- _Exercise directions_:
Wherever the word "they" appears in a line of the data, that line should be copied.

- _Stored data_:
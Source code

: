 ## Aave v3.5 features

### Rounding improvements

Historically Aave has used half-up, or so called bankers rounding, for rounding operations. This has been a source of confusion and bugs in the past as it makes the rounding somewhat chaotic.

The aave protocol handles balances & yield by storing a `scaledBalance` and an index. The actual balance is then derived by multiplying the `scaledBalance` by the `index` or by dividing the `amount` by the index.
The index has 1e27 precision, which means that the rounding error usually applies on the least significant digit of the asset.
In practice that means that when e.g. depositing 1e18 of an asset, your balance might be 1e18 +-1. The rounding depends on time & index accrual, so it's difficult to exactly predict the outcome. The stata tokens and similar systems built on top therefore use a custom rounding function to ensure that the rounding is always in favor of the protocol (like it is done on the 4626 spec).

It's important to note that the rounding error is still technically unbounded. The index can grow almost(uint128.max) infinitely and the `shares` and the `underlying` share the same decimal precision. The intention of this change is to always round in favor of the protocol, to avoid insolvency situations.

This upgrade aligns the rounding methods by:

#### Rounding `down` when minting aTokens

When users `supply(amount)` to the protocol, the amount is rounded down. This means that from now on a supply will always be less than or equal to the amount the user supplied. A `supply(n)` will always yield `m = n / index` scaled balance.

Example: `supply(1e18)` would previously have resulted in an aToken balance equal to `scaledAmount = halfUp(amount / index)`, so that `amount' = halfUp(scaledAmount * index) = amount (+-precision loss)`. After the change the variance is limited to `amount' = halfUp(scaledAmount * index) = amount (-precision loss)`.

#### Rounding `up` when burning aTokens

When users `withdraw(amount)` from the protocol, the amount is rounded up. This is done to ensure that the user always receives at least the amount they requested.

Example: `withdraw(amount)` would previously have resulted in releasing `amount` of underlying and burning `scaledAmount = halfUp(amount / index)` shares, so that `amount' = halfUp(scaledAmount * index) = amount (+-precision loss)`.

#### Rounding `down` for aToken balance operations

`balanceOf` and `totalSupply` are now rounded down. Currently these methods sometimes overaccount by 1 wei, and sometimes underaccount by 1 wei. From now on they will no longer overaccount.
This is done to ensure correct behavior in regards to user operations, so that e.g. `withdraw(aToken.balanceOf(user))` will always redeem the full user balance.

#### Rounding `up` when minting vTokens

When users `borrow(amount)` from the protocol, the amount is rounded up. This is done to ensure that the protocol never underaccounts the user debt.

- _Solution_:
When users `withdraw(amount)` from the protocol, the amount is rounded up. This is done to ensure that the user always receives at least the amount they requested.
`balanceOf` and `totalSupply` are now rounded down. Currently these methods sometimes overaccount by 1 wei, and sometimes underaccount by 1 wei. From now on they will no longer overaccount.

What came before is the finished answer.